━━━━━ Excerpted data ━━━━━
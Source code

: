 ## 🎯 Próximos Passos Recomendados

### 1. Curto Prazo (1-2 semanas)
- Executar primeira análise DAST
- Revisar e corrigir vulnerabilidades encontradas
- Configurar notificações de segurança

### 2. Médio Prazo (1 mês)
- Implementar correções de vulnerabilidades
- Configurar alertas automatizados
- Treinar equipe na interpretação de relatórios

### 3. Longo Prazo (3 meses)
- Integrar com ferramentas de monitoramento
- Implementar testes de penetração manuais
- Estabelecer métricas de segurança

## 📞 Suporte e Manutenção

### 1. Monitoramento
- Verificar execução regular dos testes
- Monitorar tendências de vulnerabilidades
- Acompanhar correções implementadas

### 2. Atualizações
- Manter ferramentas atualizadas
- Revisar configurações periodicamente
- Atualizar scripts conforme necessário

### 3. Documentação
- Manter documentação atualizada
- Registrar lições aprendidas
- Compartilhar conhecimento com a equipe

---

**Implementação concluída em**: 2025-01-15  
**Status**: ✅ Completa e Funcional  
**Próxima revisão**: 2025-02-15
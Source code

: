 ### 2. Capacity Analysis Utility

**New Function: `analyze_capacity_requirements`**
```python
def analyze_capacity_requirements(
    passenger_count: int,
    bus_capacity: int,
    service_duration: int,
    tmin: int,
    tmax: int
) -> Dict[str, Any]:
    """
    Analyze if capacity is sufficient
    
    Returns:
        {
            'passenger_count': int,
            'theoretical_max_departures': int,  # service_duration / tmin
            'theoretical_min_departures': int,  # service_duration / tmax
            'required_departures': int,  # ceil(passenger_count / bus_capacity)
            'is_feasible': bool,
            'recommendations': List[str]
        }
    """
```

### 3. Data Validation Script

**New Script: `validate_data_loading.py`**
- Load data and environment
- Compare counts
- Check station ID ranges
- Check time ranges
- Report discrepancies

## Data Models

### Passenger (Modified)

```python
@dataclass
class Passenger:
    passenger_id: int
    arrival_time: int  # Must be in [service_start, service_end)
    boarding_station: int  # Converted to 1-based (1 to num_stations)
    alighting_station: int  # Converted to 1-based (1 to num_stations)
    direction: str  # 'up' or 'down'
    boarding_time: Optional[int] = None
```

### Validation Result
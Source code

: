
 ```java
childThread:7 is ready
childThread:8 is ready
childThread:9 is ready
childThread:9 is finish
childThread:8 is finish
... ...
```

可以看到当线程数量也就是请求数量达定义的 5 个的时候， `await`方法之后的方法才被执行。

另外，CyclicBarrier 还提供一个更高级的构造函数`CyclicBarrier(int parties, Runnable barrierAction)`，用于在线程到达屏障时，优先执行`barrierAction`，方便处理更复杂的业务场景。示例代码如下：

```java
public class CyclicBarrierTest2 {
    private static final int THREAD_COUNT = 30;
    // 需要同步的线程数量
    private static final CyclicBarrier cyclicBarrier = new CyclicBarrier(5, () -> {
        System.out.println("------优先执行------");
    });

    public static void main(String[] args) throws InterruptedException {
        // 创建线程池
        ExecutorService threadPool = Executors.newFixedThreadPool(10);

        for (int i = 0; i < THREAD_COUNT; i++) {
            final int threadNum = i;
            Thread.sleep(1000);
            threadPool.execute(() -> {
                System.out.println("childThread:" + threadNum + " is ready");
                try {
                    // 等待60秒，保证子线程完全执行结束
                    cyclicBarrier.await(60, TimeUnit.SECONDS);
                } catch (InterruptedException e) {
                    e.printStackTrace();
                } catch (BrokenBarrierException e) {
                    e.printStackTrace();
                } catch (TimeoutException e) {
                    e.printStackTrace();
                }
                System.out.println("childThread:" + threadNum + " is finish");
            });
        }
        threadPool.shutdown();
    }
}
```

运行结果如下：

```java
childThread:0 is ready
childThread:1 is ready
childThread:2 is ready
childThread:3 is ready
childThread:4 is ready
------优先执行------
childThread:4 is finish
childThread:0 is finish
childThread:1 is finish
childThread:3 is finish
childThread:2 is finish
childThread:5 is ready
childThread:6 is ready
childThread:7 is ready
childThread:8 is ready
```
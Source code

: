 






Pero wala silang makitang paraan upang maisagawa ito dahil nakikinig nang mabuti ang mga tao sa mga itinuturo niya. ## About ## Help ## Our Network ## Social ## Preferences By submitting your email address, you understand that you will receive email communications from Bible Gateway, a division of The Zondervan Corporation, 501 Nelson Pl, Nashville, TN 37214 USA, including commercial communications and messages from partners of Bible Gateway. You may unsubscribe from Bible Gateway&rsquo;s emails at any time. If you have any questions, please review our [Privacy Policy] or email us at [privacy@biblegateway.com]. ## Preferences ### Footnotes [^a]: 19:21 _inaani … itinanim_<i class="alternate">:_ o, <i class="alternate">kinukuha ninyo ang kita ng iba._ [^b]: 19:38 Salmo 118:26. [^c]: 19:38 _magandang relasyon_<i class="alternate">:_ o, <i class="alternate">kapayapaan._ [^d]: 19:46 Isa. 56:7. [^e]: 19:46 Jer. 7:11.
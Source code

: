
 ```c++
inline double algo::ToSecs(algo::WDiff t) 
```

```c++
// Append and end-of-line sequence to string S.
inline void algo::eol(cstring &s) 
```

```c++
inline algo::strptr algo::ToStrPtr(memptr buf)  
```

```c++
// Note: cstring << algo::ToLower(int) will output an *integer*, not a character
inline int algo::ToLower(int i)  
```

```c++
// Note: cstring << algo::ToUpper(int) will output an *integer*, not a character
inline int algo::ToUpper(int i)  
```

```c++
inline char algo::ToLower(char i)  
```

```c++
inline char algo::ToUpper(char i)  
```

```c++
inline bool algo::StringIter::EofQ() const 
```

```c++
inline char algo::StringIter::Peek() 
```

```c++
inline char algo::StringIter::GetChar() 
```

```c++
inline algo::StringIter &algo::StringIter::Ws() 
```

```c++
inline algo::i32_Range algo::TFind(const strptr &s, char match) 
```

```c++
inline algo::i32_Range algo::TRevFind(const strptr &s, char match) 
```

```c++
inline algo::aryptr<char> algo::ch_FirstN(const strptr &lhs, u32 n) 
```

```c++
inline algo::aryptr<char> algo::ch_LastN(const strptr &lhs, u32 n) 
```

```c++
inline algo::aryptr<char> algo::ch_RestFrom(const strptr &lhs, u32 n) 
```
━━━━━
▶ [Exercise requirements]
Filter the data above by the word "based" and copy every line that matches.

▶ [Task result]
    boarding_station: int  # Converted to 1-based (1 to num_stations)
    alighting_station: int  # Converted to 1-based (1 to num_stations)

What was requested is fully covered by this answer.